Musicking through Iconography

Panel: Musicking through Iconography

Friday, May 17, 2019, 10:00 AM – 12:00 PM
University of Oregon, Collier House

All Musicking events are free and open to the public. All events are subject to change

 

The Construction of Conflicting Jewish Identities: Two Multimedia Performances in the Cantigas de Santa Maria

Emily Korzeniewski, Yale University

The Cantigas de Santa Maria (hereafter CSM) recast several Marian miracles in a manner reflective of Alfonso X’s Castilian court in the thirteenth century. Scholars across the disciplines of history, literature, and art history have sought to interpret the diverse and often negative representations of Jewish characters in the collection of miracles compiled at Alfonso’s seemingly inclusive court; their approaches consider Alfonsian laws, shifts in Christian theology, and contemporaneous sets of Marian miracles. I argue that the dynamic relationship of text, image, and music in CSM reflects a negotiation of difference between unconverted Jews, converted Jews, and appropriated pre-Christian Hebrew figures. Drawing from Alison Campbell’s analytical framework, I present case studies of two cantigas (Cantigas 4 and 6) that recast previously-circulating miracles. Both songs villainize a primary Jewish character and portray secondary Jewish characters ambiguously. I first approach the cantigas through a close reading of the text, with attention to the terminology used to designate Jewish figures. I then consider how the illuminations retell the miracle by foregrounding certain scenes or depicting alternative versions of the miracle. Finally, I argue that the repeated refrain further complicates these visual and textual performances. In CSM’s threefold recasting of these miracles, counterpoint between the performative media navigates two incompatible ideologies: culturally pervasive antisemitism and theological ties to Judaism at the origins of Christianity.
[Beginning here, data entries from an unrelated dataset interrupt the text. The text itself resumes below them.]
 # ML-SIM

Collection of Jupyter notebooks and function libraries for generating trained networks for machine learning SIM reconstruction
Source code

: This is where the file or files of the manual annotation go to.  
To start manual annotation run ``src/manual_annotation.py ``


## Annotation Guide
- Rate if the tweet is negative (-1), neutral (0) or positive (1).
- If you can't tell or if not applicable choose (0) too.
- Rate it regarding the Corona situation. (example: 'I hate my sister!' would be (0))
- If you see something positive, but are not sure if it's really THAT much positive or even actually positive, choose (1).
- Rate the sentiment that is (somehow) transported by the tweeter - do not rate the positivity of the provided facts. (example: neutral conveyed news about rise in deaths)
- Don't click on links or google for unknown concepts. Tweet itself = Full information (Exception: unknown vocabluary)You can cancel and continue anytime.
Emily Korzeniewski is a first-year Ph.D. student in historical musicology at Yale. She completed her master’s thesis on the fourteenth-century poet-composer Guillaume de Machaut at the University of Oregon, under the advising of Dr. Lori Kruckenberg. Her current research interests include Guillaume de Machaut, multimedia presentations in manuscripts, and early developments in mensural notation.

 

“A Distance, an Absence, an Exile”: Charles Taylor, Ars Perfecta, and the Metaphysics of Performance Practice”
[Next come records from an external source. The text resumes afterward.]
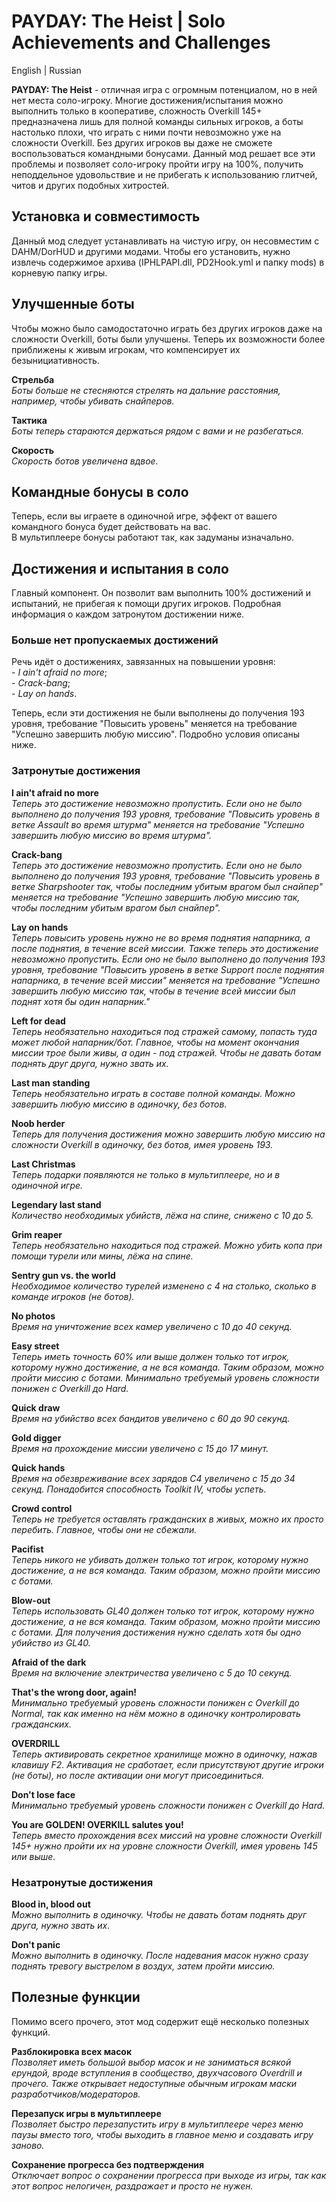 # PAYDAY: The Heist | Solo Achievements and Challenges
English | Russian

**PAYDAY: The Heist** - отличная игра с огромным потенциалом, но в ней нет места соло-игроку. Многие достижения/испытания можно выполнить только в кооперативе, сложность Overkill 145+ предназначена лишь для полной команды сильных игроков, а боты настолько плохи, что играть с ними почти невозможно уже на сложности Overkill. Без других игроков вы даже не сможете воспользоваться командными бонусами. Данный мод решает все эти проблемы и позволяет соло-игроку пройти игру на 100%, получить неподдельное удовольствие и не прибегать к использованию глитчей, читов и других подобных хитростей.

## Установка и совместимость
Данный мод следует устанавливать на чистую игру, он несовместим с DAHM/DorHUD и другими модами. Чтобы его установить, нужно извлечь содержимое архива (IPHLPAPI.dll, PD2Hook.yml и папку mods) в корневую папку игры.

## Улучшенные боты
Чтобы можно было самодостаточно играть без других игроков даже на сложности Overkill, боты были улучшены. Теперь их возможности более приближены к живым игрокам, что компенсирует их безынициативность.

**Стрельба**  
*Боты больше не стесняются стрелять на дальние расстояния, например, чтобы убивать снайперов.*

**Тактика**  
*Боты теперь стараются держаться рядом с вами и не разбегаться.*

**Скорость**  
*Скорость ботов увеличена вдвое.*

## Командные бонусы в соло
Теперь, если вы играете в одиночной игре, эффект от вашего командного бонуса будет действовать на вас.  
В мультиплеере бонусы работают так, как задуманы изначально.

## Достижения и испытания в соло
Главный компонент. Он позволит вам выполнить 100% достижений и испытаний, не прибегая к помощи других игроков. Подробная информация о каждом затронутом достижении ниже.

### Больше нет пропускаемых достижений
Речь идёт о достижениях, завязанных на повышении уровня:  
\- *I ain't afraid no more*;  
\- *Crack-bang*;  
\- *Lay on hands*.

Теперь, если эти достижения не были выполнены до получения 193 уровня, требование "Повысить уровень" меняется на требование "Успешно завершить любую миссию". Подробно условия описаны ниже.

### Затронутые достижения
**I ain't afraid no more**  
*Теперь это достижение невозможно пропустить. Если оно не было выполнено до получения 193 уровня, требование "Повысить уровень в ветке Assault во время штурма" меняется на требование "Успешно завершить любую миссию во время штурма".*

**Crack-bang**  
*Теперь это достижение невозможно пропустить. Если оно не было выполнено до получения 193 уровня, требование "Повысить уровень в ветке Sharpshooter так, чтобы последним убитым врагом был снайпер" меняется на требование "Успешно завершить любую миссию так, чтобы последним убитым врагом был снайпер".*

**Lay on hands**  
*Теперь повысить уровень нужно не во время поднятия напарника, а после поднятия, в течение всей миссии. Также теперь это достижение невозможно пропустить. Если оно не было выполнено до получения 193 уровня, требование "Повысить уровень в ветке Support после поднятия напарника, в течение всей миссии" меняется на требование "Успешно завершить любую миссию так, чтобы в течение всей миссии был поднят хотя бы один напарник."*

**Left for dead**  
*Теперь необязательно находиться под стражей самому, попасть туда может любой напарник/бот. Главное, чтобы на момент окончания миссии трое были живы, а один - под стражей. Чтобы не давать ботам поднять друг друга, нужно звать их.*

**Last man standing**  
*Теперь необязательно играть в составе полной команды. Можно завершить любую миссию в одиночку, без ботов.*

**Noob herder**  
*Теперь для получения достижения можно завершить любую миссию на сложности Overkill в одиночку, без ботов, имея уровень 193.*

**Last Christmas**  
*Теперь подарки появляются не только в мультиплеере, но и в одиночной игре.*

**Legendary last stand**  
*Количество необходимых убийств, лёжа на спине, снижено с 10 до 5.*

**Grim reaper**  
*Теперь необязательно находиться под стражей. Можно убить копа при помощи турели или мины, лёжа на спине.*

**Sentry gun vs. the world**  
*Необходимое количество турелей изменено с 4 на столько, сколько в команде игроков (не ботов).*

**No photos**  
*Время на уничтожение всех камер увеличено с 10 до 40 секунд.*

**Easy street**  
*Теперь иметь точность 60% или выше должен только тот игрок, которому нужно достижение, а не вся команда. Таким образом, можно пройти миссию с ботами. Минимально требуемый уровень сложности понижен с Overkill до Hard.*

**Quick draw**  
*Время на убийство всех бандитов увеличено с 60 до 90 секунд.*

**Gold digger**  
*Время на прохождение миссии увеличено с 15 до 17 минут.*

**Quick hands**  
*Время на обезвреживание всех зарядов C4 увеличено с 15 до 34 секунд. Понадобится способность Toolkit IV, чтобы успеть.*

**Crowd control**  
*Теперь не требуется оставлять гражданских в живых, можно их просто перебить. Главное, чтобы они не сбежали.*

**Pacifist**  
*Теперь никого не убивать должен только тот игрок, которому нужно достижение, а не вся команда. Таким образом, можно пройти миссию с ботами.*

**Blow-out**  
*Теперь использовать GL40 должен только тот игрок, которому нужно достижение, а не вся команда. Таким образом, можно пройти миссию с ботами. Для получения достижения нужно сделать хотя бы одно убийство из GL40.*

**Afraid of the dark**  
*Время на включение электричества увеличено с 5 до 10 секунд.*

**That's the wrong door, again!**  
*Минимально требуемый уровень сложности понижен с Overkill до Normal, так как именно на нём можно в одиночку контролировать гражданских.*

**OVERDRILL**  
*Теперь активировать секретное хранилище можно в одиночку, нажав клавишу F2. Активация не сработает, если присутствуют другие игроки (не боты), но после активации они могут присоединиться.*

**Don't lose face**  
*Минимально требуемый уровень сложности понижен с Overkill до Hard.*

**You are GOLDEN! OVERKILL salutes you!**  
*Теперь вместо прохождения всех миссий на уровне сложности Overkill 145+ нужно пройти их на уровне сложности Overkill, имея уровень 145 или выше.*

### Незатронутые достижения
**Blood in, blood out**  
*Можно выполнить в одиночку. Чтобы не давать ботам поднять друг друга, нужно звать их.*

**Don't panic**  
*Можно выполнить в одиночку. После надевания масок нужно сразу поднять тревогу выстрелом в воздух, затем пройти миссию.*

## Полезные функции
Помимо всего прочего, этот мод содержит ещё несколько полезных функций.

**Разблокировка всех масок**  
*Позволяет иметь большой выбор масок и не заниматься всякой ерундой, вроде вступления в сообщество, двухчасового Overdrill и прочего. Также открывает недоступные обычным игрокам маски разработчиков/модераторов.*

**Перезапуск игры в мультиплеере**  
*Позволяет быстро перезапустить игру в мультиплеере через меню паузы вместо того, чтобы выходить в главное меню и создавать игру заново.*

**Сохранение прогресса без подтверждения**  
*Отключает вопрос о сохранении прогресса при выходе из игры, так как этот вопрос нелогичен, раздражает и просто не нужен.*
John Ahern, Princeton University

Recently in sociology and religious studies, scholars have focused their attention on secularization and its lived reality, what Charles Taylor has called secularity’s “conditions of experience.” Taylor’s etiology is useful for understanding the epistemological challenges for historians who look back at a pre-secular era from a secular era, through a secular gaze—for religious and non-religious alike. I would like to use some of the insights from Taylor to understand the implicit metaphysics of our performance practice, particularly performances of ars perfecta and stile antico music from the fifteenth-seventeenth centuries. I will compare common recordings of Josquin, Brumel, Palestrina, and Tallis with and against artistic portrayals on woodcuts, frescoes, and paintings, particularly Praetorius’ Syntagma Musicum and Saronno’s dome at the Santuario della Beata Vergine. The juxtaposition yields an intriguing hypothesis: while our recordings seem at pains to suppress gesture and rhetoric in this “spiritual” music, contemporaneous artistic portrayals of musicking in church hint at a theology entirely foreign to our secular episteme, a theology comfortable with much more textural heterogeneity and rowdy, near-chaotic polyphony. Routinely, artistic portrayals of polyphony show people who are actively resisting the physical boundaries that the cathedral imposes, rather than consonant with or imitative of the architecture. If this strikes us as dissonant with the serene spirituality of the music may, that may, in fact, be a by-product of our own metaphysical conditions within secularity. I will draw on some of the descriptions of sacred music in Carlerius, Tinctoris, Bardi, and Morley.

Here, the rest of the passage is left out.